Ricordo che camminavo per le vie di una città polverosa con un grillo in tasca, attorno a me tanti cinesi tutti vestiti uguali, come cane annusavo l'aria in cui percepivo profumi che mi sembravano famigliari,come già sentiti, randagia mi muovevo in direzione di un enorme Buddha di pietra nella posizione del loto ,che spuntando da dietro delle foglie di un'ipotetica foresta mi guardava e pareva placare la mia ansia. Ricordo il rosso di alcune costruzioni e il blu dei vestiti e io che respirando l’aria umida cercavo una strada verso quegli occhi.
La cina... quante volte l’ho ritrovata nella mia vita in questi giorni:
  • Made in china- occhialini nuovi, scarpe che uso a correre, la tazza per la colazione.
  • Danilo che vive in Cina ed è innamorato di una cinese
  • Francesca che da lunedì dovrà contattare aziende cinesi
  • Pechino 2008- nessuna religione durante le olimpiadi
  • Cina e Birmania
  • Cindia il libro che ho ordinato su internet
  • Cina in “ La fine è il mio inizio” libro che sto leggendo
  • Dolorosa questione tibetana, sabato scorso ho partecipato a un incontro organizzato dal gruppo Tibet di Pinerolo in cui si affrontava il problema della repressione cinese sul pacifico popolo tibetano, una tragedia che non solo sta provocando vittime ma che sta distruggendo una cultura basata sugli insegnamenti buddhisti di non violenza e di rispetto per gli altri .

Ecco perchè i miei sentimenti verso questo paese, risulta essere così lontano da tutti quelli che sono i miei ideali, oggi però mi faccio forza rileggendo il discorso del Dalai Lama nel 1989 quando ricevette il premio nobel per la pace :

[...]“Riflettendo su ciò che potrei dire oggi, vorrei condividere con voi alcuni miei pensieri relativi ai problemi comuni che noi tutti dobbiamo affrontare come membri della famiglia umana. Tutti condividiamo questo piccolo pianeta e dobbiamo imparare a vivere in armonia e in pace sia l'un l'altro che con la natura. Questo non è un sogno bensì una necessità. Dipendiamo l'uno dall'altro in molteplici modi, tanto che non possiamo più vivere in comunità isolate e ignorare nel frattempo ciò che sta succedendo al di fuori di queste comunità. Dobbiamo aiutarci l'un l'altro quando abbiamo delle difficoltà, e dobbiamo condividere la buona fortuna di cui godiamo. Vi parlo come un semplice monaco. Se troverete utile quello che dirò, spero che cercherete di metterlo in pratica.[...]
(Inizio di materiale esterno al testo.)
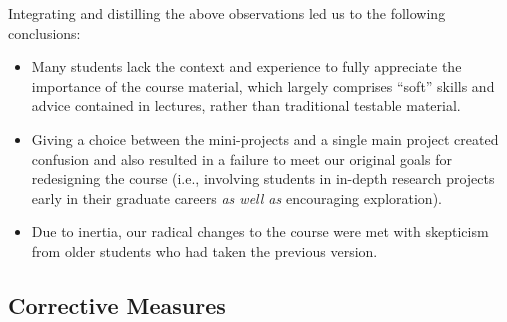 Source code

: Integrating and distilling the above observations led us to the
following conclusions:
\begin{itemize}
\itemsep=-1pt
\item Many students lack the context and experience to fully appreciate the
importance of the course material, which largely comprises ``soft''
skills and advice contained in lectures, rather than traditional
testable material.
\item Giving a choice between the mini-projects and a single main project
created confusion and also resulted in a failure to meet our original
goals for redesigning the course (i.e., involving students in in-depth
research projects early in their graduate careers {\em as well as}
encouraging exploration).
\item Due to inertia, our radical changes to the course were met with
  skepticism from older students who had taken the previous version.
\end{itemize}

\subsection{Corrective Measures}

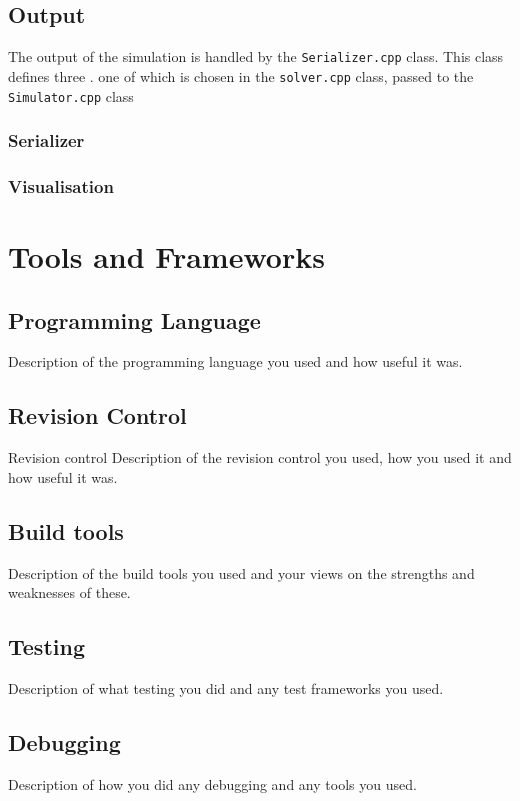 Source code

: \documentclass[a4paper,11pt]{article}
\begin{document}
\subsection{Output}\label{output}

The output of the simulation is handled by the \texttt{Serializer.cpp} class.  This class defines three . one of which is chosen in the \texttt{solver.cpp} class, passed to the \texttt{Simulator.cpp} class

\subsubsection{Serializer}

\subsubsection{Visualisation}

\section{Tools and Frameworks}

\subsection{Programming Language}
Description of the programming language you used and how useful it was.

\subsection{Revision Control}
Revision control Description of the revision control you used, how you used it and how useful it was.

\subsection{Build tools}
Description of the build tools you used and your views on the strengths and weaknesses of these.

\subsection{Testing}
Description of what testing you did and any test frameworks you used.

\subsection{Debugging}
 Description of how you did any debugging and any tools you used.
 
\end{document}
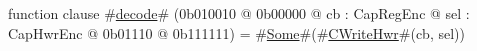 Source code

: function clause #\hyperref[zdecode]{decode}# (0b010010 @ 0b00000 @ cb : CapRegEnc @ sel : CapHwrEnc @   0b01110 @ 0b111111) = #\hyperref[zSome]{Some}#(#\hyperref[zCWriteHwr]{CWriteHwr}#(cb, sel))
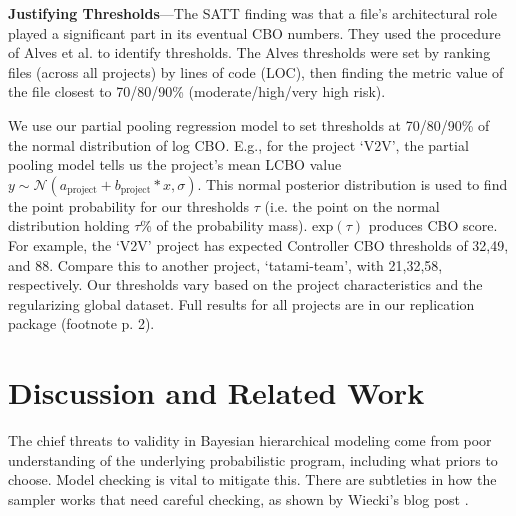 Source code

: \documentclass[sigconf,natbib=false]{acmart}
\begin{document}
\noindent\textbf{Justifying Thresholds}---The SATT finding \cite{Aniche2016} was
that a file's architectural role played a significant part in its eventual CBO
numbers. They used the procedure of Alves et al. \cite{alves2010deriving} to
identify thresholds. The Alves thresholds were set by ranking files (across all
projects) by lines of code (LOC), then finding the metric value of the file
closest to 70/80/90\% (moderate/high/very high risk). 

We use our partial pooling regression model to set thresholds at 70/80/90\% of
the normal distribution of log CBO. E.g., for the project `V2V', the partial
pooling model tells us the project's mean LCBO value $y \sim
\mathcal{N}(a_\text{project} + b_\text{project}*x, \sigma)$. This normal
posterior distribution is used to find the point probability for our thresholds
$\tau$ (i.e. the point on the normal distribution holding $\tau$\% of the
probability mass). $\text{exp}(\tau)$ produces CBO score. For example, the `V2V'
project has expected Controller CBO thresholds of 32,49, and 88. Compare this to
another project, `tatami-team', with 21,32,58, respectively. Our thresholds vary
based on the project characteristics and the regularizing global dataset. Full
results for all projects are in our replication package (footnote p. 2).

\section{Discussion and Related Work}
\label{related}
The chief threats to validity in Bayesian hierarchical modeling come from poor
understanding of the underlying probabilistic program, including what priors to
choose. Model checking is vital to mitigate this. There are subtleties in how
the sampler works that need careful checking, as shown by Wiecki's blog post
\cite{Wiecki17}. 
\end{document}
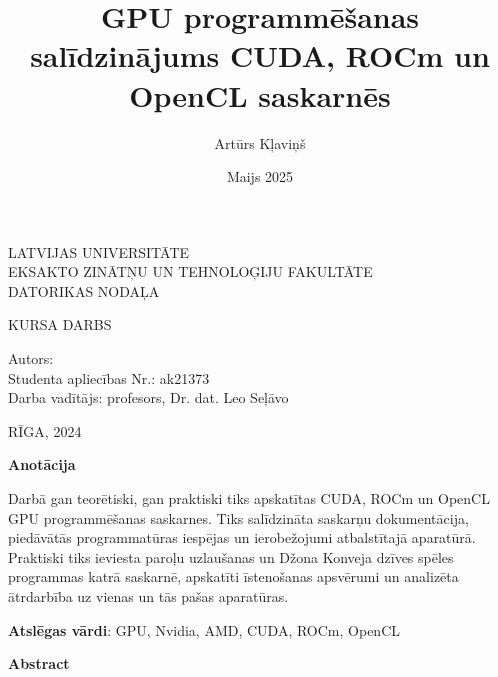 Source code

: \documentclass[12pt]{report}%
\author{Artūrs Kļaviņš}
\title{GPU programmēšanas salīdzinājums CUDA, ROCm un OpenCL saskarnēs}
\date{Maijs 2025}
\theoremstyle{definition}
\def\degree{Kursa darbs}
\def\faculty{Eksakto zinātņu un tehnoloģiju fakultāte}
\def\department{Datorikas nodaļa}
\def\vietlaiks{Rīga, 2024}
\def\supervisor{Darba vadītājs: profesors, Dr. dat. Leo Seļāvo}
\def\studaplieciba{ak21373}
\begin{document}
\thispagestyle{empty}
\makeatletter
   \begin{center}
       \vspace*{1cm}
        
    \vspace{10mm}
    {\Large LATVIJAS UNIVERSITĀTE\\
    \MakeUppercase{\faculty}\\
    \vspace{2mm}
    \MakeUppercase{\department}
    }
    \vspace*{10mm}
    
    
    
    \vspace{5mm}
    {\Large \MakeUppercase{\textbf{\@title}}}
    \vspace{5mm}
    

       \vspace{1cm}
    \Large
    \MakeUppercase{\degree}
    \end{center}
    \vspace{3cm}
    \begin{flushleft}
    \large
       Autors: \textbf{\large \@author}\\
       Studenta apliecības Nr.: \studaplieciba \\
       \supervisor
    \end{flushleft}

       \vfill
     
    \begin{center}
    \Large      
    \MakeUppercase{\vietlaiks}
   \end{center}
\makeatother

\newpage




\thispagestyle{empty}
\noindent \textbf{Anotācija}

\noindent Darbā gan teorētiski, gan praktiski tiks apskatītas CUDA, ROCm un OpenCL GPU
programmēšanas saskarnes. Tiks salīdzināta saskarņu dokumentācija, piedāvātās
programmatūras iespējas un ierobežojumi atbalstītajā aparatūrā. Praktiski tiks ieviesta
paroļu uzlaušanas un Džona Konveja dzīves spēles programmas katrā saskarnē,
apskatīti īstenošanas apsvērumi un analizēta ātrdarbība uz vienas un tās pašas
aparatūras.

\vspace{4mm}
\noindent \textbf{Atslēgas vārdi}: GPU, Nvidia, AMD, CUDA, ROCm, OpenCL

\vspace{20mm}
\noindent \textbf{Abstract}
\end{document}
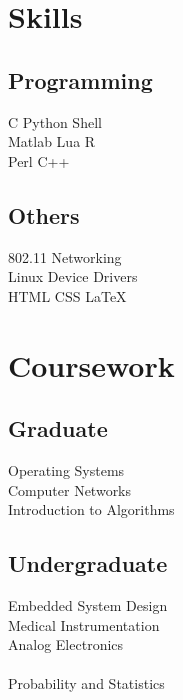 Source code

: \documentclass[letterpaper]{deedy-resume} %
\begin{document}
\noindent\makebox[\linewidth]{\color{headings}\rule{\linewidth}{0.4pt}} %
\begin{minipage}[t]{0.25\textwidth} %
\section{Skills}
\subsection{Programming}
C \textbullet{} Python \textbullet{} Shell \\
Matlab \textbullet{} Lua \textbullet{} R \\
Perl \textbullet{} C++
\vspace{\topsep}
\subsection{Others}
802.11 \textbullet{} Networking \textbullet{} \\
Linux Device Drivers \textbullet{} \\
HTML \textbullet{} CSS \textbullet{} \LaTeX
\lsectionspace %
\section{Coursework}
\subsection{Graduate}
\textbullet{} Operating Systems \\
\textbullet{} Computer Networks \\
\textbullet{} Introduction to Algorithms \\
\subsection{Undergraduate}
\textbullet{} Embedded System Design \\
\textbullet{} Medical Instrumentation \\
\textbullet{} Analog Electronics \\
 \\
\textbullet{} Probability and Statistics \\

\end{minipage}
\end{document}
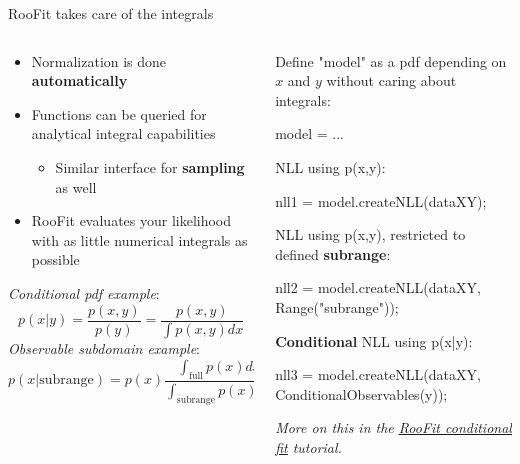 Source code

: \documentclass[aspectratio=169]{beamer}
\newcommand{\myhref}[2]{{\color{blue}\href{#1}{\underline{#2}}}}
\begin{document}
\begin{frame}[fragile]{RooFit takes care of the integrals}
  \begin{columns}
    \begin{column}{0.5\textwidth}
        \begin{itemize}
            \item Normalization is done \textbf{automatically}
            \item Functions can be queried for analytical integral capabilities
            \begin{itemize}
                \item Similar interface for \textbf{sampling} as well
            \end{itemize}
            \item RooFit evaluates your likelihood with as little numerical integrals as possible
        \end{itemize}
        \textit{Conditional pdf example}:
        $$ p(x|y) = \frac{p(x,y)}{p(y)} = \frac{p(x,y)}{\int p(x,y)dx} $$
        \textit{Observable subdomain example}:
        $$ p(x|\text{subrange}) = p(x)\frac{\int_\text{full} p(x)dx}{\int_\text{subrange} p(x)dx} $$
    \end{column}
    \begin{column}{0.5\textwidth}
Define "model" as a pdf depending on $x$ and $y$ without caring about integrals:
\begin{myterminaltiny}
model = ...
\end{myterminaltiny}

NLL using p(x,y):
\begin{myterminaltiny}
nll1 = model.createNLL(dataXY);
\end{myterminaltiny}

NLL using p(x,y), restricted to defined \textbf{subrange}:
\begin{myterminaltiny}
nll2 = model.createNLL(dataXY, Range("subrange"));
\end{myterminaltiny}

\textbf{Conditional} NLL using p(x|y):
\begin{myterminaltiny}
nll3 = model.createNLL(dataXY, ConditionalObservables(y));
\end{myterminaltiny}
        \textit{\footnotesize More on this in the \myhref{https://root.cern/doc/master/rf303__conditional_8C.html}{RooFit conditional fit} tutorial.}
    \end{column}
  \end{columns}
\end{frame}
\end{document}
In quanto libero portavoce dei miei concittadini, sento come mio dovere di parlare a loro nome. Non parlo con un sentimento d'ira o di rancore per coloro che sono responsabili dell'immensa sofferenza del nostro popolo e della distruzione della nostra terra, delle nostre case e della nostra cultura. Anch'essi sono esseri umani che si sforzano di trovare la felicità e meritano la nostra compassione. Parlo per informarvi della triste situazione in cui versa oggi il mio paese e delle aspirazioni del mio popolo, perché, nella nostra lotta per la libertà, la verità è l'unica arma che possediamo.[...]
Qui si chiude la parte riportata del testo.